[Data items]
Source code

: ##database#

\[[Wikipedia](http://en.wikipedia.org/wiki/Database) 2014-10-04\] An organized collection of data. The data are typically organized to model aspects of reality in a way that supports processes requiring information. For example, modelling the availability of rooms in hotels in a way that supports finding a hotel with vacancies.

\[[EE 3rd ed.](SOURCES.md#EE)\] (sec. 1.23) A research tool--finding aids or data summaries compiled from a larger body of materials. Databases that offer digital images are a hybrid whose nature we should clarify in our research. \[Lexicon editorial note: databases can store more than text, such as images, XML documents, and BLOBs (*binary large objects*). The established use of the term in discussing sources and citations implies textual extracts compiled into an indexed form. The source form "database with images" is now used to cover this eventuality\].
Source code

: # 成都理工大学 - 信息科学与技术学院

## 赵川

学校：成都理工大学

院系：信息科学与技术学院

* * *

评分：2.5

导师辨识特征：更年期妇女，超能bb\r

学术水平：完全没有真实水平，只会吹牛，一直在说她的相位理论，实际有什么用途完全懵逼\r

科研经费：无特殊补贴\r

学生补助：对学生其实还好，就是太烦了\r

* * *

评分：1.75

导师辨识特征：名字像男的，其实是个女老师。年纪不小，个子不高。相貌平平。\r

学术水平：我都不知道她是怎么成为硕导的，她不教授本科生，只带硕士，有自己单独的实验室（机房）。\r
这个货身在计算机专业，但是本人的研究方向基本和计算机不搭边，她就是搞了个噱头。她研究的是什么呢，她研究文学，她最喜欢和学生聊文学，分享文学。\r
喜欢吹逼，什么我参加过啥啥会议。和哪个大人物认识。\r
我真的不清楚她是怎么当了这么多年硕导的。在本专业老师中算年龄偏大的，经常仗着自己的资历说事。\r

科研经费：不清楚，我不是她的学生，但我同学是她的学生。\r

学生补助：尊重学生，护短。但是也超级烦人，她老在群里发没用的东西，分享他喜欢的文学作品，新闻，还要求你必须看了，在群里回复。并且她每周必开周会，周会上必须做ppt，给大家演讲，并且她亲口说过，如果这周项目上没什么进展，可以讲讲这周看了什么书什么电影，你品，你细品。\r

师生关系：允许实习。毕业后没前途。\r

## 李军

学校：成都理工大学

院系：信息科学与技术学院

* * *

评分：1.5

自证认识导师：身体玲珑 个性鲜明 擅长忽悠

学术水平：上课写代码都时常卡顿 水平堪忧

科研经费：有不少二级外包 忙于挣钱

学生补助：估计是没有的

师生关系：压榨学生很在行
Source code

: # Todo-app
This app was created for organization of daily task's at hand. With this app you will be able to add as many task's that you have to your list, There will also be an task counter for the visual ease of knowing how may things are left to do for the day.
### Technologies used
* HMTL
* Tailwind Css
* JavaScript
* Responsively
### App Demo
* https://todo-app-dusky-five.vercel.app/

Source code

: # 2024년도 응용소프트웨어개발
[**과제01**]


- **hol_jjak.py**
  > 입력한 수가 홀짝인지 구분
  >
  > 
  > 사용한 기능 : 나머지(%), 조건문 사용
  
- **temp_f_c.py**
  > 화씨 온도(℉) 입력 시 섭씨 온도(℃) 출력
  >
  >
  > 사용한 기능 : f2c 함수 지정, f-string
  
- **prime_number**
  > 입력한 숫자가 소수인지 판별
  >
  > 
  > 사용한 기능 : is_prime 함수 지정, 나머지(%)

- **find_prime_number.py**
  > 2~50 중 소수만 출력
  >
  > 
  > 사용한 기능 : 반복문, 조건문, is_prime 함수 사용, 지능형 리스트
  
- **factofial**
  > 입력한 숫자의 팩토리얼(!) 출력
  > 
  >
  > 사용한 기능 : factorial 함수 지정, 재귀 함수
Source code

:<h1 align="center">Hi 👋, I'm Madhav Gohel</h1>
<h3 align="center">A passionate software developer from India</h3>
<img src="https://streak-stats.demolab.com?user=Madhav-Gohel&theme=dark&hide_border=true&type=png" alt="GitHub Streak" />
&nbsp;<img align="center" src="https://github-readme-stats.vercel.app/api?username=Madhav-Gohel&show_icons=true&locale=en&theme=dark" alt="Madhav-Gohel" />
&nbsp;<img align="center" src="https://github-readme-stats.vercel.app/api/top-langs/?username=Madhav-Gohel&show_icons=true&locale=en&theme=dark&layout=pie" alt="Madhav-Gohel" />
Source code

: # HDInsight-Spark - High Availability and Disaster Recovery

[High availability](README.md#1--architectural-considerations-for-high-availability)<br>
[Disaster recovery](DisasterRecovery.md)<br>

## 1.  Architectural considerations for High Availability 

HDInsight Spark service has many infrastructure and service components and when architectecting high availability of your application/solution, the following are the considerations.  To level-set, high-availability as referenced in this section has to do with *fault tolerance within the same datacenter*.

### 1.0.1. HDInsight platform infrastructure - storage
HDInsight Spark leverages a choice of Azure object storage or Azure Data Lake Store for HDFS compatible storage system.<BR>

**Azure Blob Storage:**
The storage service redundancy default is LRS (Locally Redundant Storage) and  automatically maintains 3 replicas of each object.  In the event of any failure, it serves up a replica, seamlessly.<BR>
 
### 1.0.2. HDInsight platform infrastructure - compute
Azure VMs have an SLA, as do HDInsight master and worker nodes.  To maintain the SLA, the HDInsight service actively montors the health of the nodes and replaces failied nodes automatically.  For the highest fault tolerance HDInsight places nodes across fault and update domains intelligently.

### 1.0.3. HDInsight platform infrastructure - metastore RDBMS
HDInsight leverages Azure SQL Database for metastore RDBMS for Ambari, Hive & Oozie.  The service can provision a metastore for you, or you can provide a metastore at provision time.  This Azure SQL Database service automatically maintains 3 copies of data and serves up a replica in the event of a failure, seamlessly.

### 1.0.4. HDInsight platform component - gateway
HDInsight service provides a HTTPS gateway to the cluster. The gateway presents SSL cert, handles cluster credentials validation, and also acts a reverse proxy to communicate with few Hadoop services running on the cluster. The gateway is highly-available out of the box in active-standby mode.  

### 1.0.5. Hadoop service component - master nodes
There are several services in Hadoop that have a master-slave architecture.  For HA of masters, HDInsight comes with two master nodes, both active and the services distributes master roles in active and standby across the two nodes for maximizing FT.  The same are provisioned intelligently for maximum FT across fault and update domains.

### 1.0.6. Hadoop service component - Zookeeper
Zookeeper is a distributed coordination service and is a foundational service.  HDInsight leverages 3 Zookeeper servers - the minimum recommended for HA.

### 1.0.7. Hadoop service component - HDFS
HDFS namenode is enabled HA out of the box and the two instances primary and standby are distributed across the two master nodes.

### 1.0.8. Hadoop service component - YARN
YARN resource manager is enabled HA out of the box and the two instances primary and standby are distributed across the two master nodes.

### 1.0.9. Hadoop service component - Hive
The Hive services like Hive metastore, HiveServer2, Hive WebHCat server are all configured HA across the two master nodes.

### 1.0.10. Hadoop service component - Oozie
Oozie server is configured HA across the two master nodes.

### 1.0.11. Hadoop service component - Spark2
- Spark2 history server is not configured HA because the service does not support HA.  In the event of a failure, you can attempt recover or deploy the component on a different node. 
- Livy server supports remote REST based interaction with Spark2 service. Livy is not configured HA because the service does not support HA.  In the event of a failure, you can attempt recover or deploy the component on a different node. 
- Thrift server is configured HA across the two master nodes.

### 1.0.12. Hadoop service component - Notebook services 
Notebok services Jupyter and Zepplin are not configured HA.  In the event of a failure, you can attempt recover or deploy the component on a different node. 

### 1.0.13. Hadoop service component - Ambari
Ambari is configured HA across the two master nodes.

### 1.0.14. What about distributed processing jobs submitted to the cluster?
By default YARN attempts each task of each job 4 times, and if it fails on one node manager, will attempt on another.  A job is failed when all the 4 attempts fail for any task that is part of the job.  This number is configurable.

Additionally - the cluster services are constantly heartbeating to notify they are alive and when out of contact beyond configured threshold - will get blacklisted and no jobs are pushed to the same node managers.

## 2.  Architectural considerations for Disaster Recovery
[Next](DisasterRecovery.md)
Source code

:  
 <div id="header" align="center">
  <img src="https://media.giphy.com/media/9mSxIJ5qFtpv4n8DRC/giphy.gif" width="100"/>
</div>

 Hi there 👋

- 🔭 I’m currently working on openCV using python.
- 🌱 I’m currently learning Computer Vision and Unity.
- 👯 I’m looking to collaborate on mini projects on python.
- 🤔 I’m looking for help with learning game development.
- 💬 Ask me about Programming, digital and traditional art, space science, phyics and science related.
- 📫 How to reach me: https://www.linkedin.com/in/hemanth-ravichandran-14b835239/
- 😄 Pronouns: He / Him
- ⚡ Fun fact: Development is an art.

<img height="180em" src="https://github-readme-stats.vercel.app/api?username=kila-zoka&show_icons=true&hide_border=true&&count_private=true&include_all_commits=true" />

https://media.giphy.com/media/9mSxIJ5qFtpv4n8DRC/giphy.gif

## Task goal
Lines of the data above that include the string "导师辨识特征" must each be copied.

## Written reply
导师辨识特征：更年期妇女，超能bb\r
导师辨识特征：名字像男的，其实是个女老师。年纪不小，个子不高。相貌平平。\r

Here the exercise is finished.